Es wird erwartet, dass sich die rechten Fraktionen neu sortieren. So könnte sich die rechtsnationale Fidesz-Partei von Ministerpräsident Viktor Orban, die stark hinzu gewann, von der EVP lossagen und sich der neuen Rechtsallianz von Salvini anschließen. Laut Prognosen lag Fidesz bei 42 Prozent und damit um 14 Prozentpunkte über dem Ergebnis von 2014.

Reaktionen aus Deutschland

Die Union hat laut CDU-Chefin Annegret Kramp-Karrenbauer ihr Wahlziel bei der Europawahl erreicht. Man habe klar stärkste Partei in Deutschland werden und damit EVP-Spitzenkandidat Manfred Weber unterstützen wollen. „Er ist unser Mann für den Präsidentenposten der Europäischen Kommission“, sagte sie. Wenn die konservative Parteienfamilie EVP wie erwartet stärkste Fraktion im Europäischen Parlament werde, stehe der Anspruch, dass Weber den Posten erhalte. Dies sei „deutsches Interesse“.

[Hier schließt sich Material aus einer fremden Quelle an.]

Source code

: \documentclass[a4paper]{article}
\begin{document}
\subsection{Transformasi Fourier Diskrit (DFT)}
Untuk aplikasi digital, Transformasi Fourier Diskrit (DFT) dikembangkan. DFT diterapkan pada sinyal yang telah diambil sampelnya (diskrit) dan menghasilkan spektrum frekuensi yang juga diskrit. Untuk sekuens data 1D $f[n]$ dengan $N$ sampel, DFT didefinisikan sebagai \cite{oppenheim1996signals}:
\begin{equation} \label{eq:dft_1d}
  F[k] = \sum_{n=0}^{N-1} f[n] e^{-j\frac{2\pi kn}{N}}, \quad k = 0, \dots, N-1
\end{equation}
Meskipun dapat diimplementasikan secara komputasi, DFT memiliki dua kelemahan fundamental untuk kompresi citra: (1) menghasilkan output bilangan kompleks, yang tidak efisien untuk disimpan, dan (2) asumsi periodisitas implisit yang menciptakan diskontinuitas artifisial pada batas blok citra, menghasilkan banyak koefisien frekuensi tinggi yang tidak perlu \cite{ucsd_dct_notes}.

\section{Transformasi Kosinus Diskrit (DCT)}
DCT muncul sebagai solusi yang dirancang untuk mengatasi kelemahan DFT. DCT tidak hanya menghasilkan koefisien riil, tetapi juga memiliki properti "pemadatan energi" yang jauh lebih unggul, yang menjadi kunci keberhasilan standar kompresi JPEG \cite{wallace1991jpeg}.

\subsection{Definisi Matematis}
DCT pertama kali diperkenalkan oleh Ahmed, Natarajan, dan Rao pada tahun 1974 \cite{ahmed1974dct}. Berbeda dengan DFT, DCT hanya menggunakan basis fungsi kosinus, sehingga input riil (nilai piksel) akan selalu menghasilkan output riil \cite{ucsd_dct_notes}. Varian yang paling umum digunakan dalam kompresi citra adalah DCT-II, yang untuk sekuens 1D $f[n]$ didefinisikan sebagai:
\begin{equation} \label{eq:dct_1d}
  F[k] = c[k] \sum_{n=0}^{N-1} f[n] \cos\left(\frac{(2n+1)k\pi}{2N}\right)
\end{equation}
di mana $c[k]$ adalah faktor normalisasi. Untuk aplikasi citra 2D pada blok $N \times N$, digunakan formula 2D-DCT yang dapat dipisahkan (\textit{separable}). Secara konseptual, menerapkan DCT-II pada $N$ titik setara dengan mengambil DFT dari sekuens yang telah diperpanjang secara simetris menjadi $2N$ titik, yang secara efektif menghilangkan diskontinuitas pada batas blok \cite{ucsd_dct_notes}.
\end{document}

CSU-Chef Markus Söder hat die SPD und die Opposition aufgefordert, den Anspruch von Weber auf den Posten des EU-Kommissionspräsidenten zu unterstützen. Dies sei in deutschem Interesse, betont der bayerische Ministerpräsident. In dem bayerischen CSU-Ergebnis von knapp 40 Prozent sieht er eine „Trendumkehr“. Weber selbst forderte die anderen europäischen Parteienfamilien auf, eine gemeinsame europäische Agenda für die kommenden fünf Jahre zu beschließen. „Wir haben Stabilität versprochen“, sagt er. Weber erneuerte nach der Wahl seinen Führungsanspruch und bot den übrigen Parteien Gespräche an. Die EVP bleibe stärkste Fraktion, und zwar mit deutlichem Abstand. Dennoch sehe er das Ergebnis nicht als Sieg. „Wir erleben, wie die Mitte schrumpft“, sagte der CSU-Vizechef.

Grünen-Chef Robert Habeck führte die Zugewinne der Grünen auf deren Positionierung in der Klimapolitik zurück. „Sicherlich hat die Klimafrage zum ersten Mal in einem bundesweiten Fall so eine dominante Rolle gespielt, dass die Zögerlichkeit der großen Koalition da negativ gewirkt hat“, sagte Habeck in der ARD.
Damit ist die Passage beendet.